Blog Verification

Posted by Justin on October 22, 2006
Computers, The "I figured it out" Dept., Websites

I noticed a comment spam in on of my newest stories and was a little surprised, so I looked into my logs and figured out some things…

3.54 (Score)
0.5: Comment has no URL in content (but one author URL)
1.04: Commenter granularity (based on URL): 3 old comment(s) (karma avg: 5.180000), 0 recent comment(s) (karma avg: 0.000000).
2: Trackback Source Site (http://webtekconcepts.com/2​006/10/17/google-code-search-kru​gle-or-koders/trackback/)​ does contain Blog URL domain (webtekconcepts.com).

5 hours, 49 minutes
2006-10-17 10:00:43GMT
848290 Blog Verifica
Author: 848290 Blog Verification
E-mail:
IP: 82.146.98.203
URL: http://webtekconcepts.com/2006/1​0/17/google-code-search-krugle-o​r-koders/trackback/​
Google Code Search, Krugle or Koders…. 848290 Blog Verification… 848290…

Traceroute:
xxxxxxxhost [/xxxxxxxxxxxxx]# traceroute 82.146.98.203
traceroute to 82.146.98.203 (82.146.98.203), 30 hops max, 38 byte packets
1…..[Removed]
2…..[Removed]
3…..[Removed]
4 g3-4.core01.iad01.atlas.cogentco.com (69.31.30.2)
5 v3496.mpd01.dca01.atlas.cogentco.com (154.54.5.45)
6 t2-4.mpd03.jfk02.atlas.cogentco.com (154.54.6.14)
7 g13-0-0.core02.jfk02.atlas.cogentco.com (154.54.5.233)
8 p2-0.core01.lon01.atlas.cogentco.com (66.28.4.190)
9 p4-0.core01.bru01.atlas.cogentco.com (130.117.1.157)
10 XS4ALL.demarc.cogentco.com (130.117.19.42)
11 ge-1-0-22-0703.bru-ix-d02.ipv4.evonet.be (82.146.112.18)
12 195.144.72.173 (195.144.72.173)
13 195.144.72.205 (195.144.72.205)
14 195.144.72.206 (195.144.72.206)
15 082-146-098-203.dyn.adsl.xs4all.be (82.146.98.203)

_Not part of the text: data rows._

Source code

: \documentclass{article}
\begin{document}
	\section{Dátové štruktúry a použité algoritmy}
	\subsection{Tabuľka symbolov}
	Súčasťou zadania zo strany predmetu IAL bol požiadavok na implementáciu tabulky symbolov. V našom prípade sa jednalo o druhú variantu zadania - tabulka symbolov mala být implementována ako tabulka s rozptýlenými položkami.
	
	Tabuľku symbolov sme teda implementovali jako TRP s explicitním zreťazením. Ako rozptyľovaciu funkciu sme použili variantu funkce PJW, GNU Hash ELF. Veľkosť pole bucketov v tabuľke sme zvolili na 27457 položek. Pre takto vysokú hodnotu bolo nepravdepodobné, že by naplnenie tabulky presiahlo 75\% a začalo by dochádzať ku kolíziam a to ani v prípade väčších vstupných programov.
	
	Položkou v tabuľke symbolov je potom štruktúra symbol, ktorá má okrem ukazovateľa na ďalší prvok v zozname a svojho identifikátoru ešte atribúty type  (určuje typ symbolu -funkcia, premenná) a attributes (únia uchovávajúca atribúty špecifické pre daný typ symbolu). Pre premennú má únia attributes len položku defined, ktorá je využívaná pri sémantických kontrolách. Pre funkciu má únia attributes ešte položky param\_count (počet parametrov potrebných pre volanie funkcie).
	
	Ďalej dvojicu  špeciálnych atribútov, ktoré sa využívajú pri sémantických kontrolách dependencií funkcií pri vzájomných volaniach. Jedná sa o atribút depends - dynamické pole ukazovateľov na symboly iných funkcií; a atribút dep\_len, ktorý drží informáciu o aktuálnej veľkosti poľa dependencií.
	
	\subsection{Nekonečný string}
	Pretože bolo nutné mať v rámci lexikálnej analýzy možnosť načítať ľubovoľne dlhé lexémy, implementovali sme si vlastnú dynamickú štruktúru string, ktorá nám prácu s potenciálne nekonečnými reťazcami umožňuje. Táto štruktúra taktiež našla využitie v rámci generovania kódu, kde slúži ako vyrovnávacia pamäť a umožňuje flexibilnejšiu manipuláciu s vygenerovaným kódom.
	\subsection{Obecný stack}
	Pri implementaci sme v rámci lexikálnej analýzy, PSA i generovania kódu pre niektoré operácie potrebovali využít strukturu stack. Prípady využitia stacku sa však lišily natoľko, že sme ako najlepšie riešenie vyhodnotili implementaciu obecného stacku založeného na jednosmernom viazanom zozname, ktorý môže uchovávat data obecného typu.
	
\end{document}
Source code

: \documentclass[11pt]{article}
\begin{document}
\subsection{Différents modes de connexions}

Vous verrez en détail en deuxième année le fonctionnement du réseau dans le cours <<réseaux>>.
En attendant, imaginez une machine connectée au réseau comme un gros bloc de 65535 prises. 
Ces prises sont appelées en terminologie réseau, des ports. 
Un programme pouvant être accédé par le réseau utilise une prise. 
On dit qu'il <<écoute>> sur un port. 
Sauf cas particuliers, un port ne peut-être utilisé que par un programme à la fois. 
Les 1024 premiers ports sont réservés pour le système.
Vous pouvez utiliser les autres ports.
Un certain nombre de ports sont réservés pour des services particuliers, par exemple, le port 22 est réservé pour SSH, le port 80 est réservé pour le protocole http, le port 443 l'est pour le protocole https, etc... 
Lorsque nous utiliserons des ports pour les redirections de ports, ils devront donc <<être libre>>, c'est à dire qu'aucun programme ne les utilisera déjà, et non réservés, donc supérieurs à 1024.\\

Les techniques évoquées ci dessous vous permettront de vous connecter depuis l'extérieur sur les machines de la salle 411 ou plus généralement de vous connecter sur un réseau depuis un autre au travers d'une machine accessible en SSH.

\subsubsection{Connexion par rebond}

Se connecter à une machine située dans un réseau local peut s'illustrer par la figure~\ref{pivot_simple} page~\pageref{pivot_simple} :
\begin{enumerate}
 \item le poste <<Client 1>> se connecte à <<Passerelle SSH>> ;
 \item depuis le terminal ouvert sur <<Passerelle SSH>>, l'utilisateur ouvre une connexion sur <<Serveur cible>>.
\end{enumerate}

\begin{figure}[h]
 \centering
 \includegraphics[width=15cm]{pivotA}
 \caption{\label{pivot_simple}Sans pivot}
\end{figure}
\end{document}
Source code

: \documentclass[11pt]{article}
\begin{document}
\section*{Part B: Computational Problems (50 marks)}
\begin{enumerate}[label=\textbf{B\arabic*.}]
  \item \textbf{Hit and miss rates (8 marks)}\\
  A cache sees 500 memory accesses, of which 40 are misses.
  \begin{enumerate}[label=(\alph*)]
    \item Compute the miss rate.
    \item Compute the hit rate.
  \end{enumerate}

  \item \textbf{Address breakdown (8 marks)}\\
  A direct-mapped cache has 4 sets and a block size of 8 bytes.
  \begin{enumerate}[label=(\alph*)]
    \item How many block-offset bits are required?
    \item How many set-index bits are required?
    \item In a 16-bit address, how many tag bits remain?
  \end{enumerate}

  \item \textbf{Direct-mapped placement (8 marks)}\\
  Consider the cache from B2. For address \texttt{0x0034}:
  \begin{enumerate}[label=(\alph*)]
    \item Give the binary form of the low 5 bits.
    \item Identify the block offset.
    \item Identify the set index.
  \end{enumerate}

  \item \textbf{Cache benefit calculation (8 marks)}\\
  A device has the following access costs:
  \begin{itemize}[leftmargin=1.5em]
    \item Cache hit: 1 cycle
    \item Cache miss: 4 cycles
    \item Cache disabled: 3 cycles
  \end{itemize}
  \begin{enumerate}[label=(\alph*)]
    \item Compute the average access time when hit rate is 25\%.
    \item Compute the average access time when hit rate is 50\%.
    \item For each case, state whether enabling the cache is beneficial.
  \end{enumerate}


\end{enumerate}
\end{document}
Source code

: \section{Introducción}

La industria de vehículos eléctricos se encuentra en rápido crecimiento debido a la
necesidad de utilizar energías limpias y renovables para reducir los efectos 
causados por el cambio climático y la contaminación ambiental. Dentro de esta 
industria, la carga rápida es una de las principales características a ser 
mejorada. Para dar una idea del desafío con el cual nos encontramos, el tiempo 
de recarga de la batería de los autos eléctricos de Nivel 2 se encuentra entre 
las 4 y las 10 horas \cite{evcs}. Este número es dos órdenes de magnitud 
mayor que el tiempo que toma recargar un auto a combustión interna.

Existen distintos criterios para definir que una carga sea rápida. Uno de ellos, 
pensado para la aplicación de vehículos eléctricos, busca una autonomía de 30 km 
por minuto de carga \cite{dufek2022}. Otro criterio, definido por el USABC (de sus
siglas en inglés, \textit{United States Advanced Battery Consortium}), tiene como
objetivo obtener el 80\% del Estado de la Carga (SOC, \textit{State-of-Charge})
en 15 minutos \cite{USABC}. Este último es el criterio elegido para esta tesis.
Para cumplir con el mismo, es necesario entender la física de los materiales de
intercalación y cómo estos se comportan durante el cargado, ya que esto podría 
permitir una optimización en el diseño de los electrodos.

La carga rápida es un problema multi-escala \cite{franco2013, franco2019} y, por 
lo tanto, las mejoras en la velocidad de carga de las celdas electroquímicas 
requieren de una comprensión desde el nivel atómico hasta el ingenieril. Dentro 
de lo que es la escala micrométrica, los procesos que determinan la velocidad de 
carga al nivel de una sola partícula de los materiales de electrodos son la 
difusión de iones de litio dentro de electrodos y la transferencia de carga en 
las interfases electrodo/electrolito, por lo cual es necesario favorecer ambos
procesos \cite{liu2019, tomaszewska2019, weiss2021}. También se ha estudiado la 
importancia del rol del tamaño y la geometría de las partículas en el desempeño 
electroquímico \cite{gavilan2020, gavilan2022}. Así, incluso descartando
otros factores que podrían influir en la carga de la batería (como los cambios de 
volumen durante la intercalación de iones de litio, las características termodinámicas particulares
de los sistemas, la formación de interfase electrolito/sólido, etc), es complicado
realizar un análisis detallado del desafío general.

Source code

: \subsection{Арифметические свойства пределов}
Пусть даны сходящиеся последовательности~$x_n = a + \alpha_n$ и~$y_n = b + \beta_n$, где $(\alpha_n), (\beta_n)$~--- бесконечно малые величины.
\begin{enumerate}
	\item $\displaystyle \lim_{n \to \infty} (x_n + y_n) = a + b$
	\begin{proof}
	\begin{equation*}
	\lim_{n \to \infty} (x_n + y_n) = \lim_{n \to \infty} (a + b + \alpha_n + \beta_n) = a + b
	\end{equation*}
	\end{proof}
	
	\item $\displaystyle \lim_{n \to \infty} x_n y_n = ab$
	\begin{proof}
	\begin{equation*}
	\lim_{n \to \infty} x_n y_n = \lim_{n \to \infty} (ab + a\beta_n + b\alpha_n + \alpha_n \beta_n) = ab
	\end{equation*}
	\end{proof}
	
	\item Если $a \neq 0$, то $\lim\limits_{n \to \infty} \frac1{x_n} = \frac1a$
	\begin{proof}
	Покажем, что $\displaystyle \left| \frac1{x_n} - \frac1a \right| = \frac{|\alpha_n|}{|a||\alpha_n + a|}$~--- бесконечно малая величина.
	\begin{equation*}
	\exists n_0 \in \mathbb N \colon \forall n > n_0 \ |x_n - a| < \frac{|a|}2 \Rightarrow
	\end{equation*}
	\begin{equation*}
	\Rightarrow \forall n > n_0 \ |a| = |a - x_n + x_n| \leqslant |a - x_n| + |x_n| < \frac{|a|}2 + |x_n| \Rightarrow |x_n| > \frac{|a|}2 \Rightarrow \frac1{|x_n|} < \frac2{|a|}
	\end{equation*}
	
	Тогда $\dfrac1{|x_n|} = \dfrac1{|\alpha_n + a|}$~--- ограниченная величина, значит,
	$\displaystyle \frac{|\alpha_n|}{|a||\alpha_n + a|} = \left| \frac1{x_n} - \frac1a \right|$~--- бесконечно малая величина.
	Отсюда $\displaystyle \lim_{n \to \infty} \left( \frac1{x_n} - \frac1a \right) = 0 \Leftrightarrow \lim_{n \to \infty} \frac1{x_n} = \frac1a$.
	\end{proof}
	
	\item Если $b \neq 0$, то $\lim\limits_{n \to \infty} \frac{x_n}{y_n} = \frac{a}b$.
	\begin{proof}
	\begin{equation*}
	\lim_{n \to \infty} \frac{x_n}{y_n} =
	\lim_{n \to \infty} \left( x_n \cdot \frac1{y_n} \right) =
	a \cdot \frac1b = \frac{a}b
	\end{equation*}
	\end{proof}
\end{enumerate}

Whois: EVONET Belgium Internet routing

I did a lot of searching and found others that had the same problem, but had odd domains with ######.ro in it. Mine didn’t, which was a little weird. Tracing all the IP’s listed online from different forums found that one provider: Evonet in Belgium is the underlining cause. The culprit, one of their DSL customers apparently running software checking out blogs.

Digging into the comment a little more (ie: actually getting into MySQL and looking over the data), the comments are Track backs with a user agent of WWW-Mechanize/1.20. Mechanize is a Python based Screen Scrapper.

Now, how does this effect you? Screen Scrapping usually comes from a Scrapping Site. This is where a site Scrapes yours, puts your content on theirs and calls it good. This may not seem that bad until you find out they’ve got some time of advertising on their site. Their whole purpose is to steal the traffic that is supposed to come to your website. They sign up for AdSense and the like in hopes of grabbing enough content to make their page rank higher than yours for when someone searches.

Oddly, there is a movement to stop this type of crap by logging the sites that are Made For Advertising (MFA). Check out http://www.topmfa.com/

As of yet, I still have not found another site with the same exact content as some of my posts. On top of this, the fact that URL is all messed up in most cases, it tells me that someone is either building up content or has really miss-configured the software.

Oddly enough, Screen Scrapping and MFA blogs are linked to my recent experiment on Link Blogs automatically linking to you when Tags show up that they want.

There are a few ways to get rid of this kind of crap. The easiest way to get rid of this crap is to block the IP range 82.146.98.* That will stop the blog verification stuff cold - I haven’t had any make it through since. You can also block the Agent WWW-Mechanize, but I wouldn’t do this since people actually use it for valid stuff. You could possibly alienate some of your visitors. Oddly, my stats rate Mechanize as Unknown, but Spam Karma picks it up… Either way, whichever you choose, the spam will be gone until something changes.

An alternate way: Some people have figured out that Captchas work really well for preventing this type of stuff. I’m not into this, and at the moment, I don’t mind people putting in their own websites, sigs, etc. Maybe later when I start getting more traffic I’ll change my mind.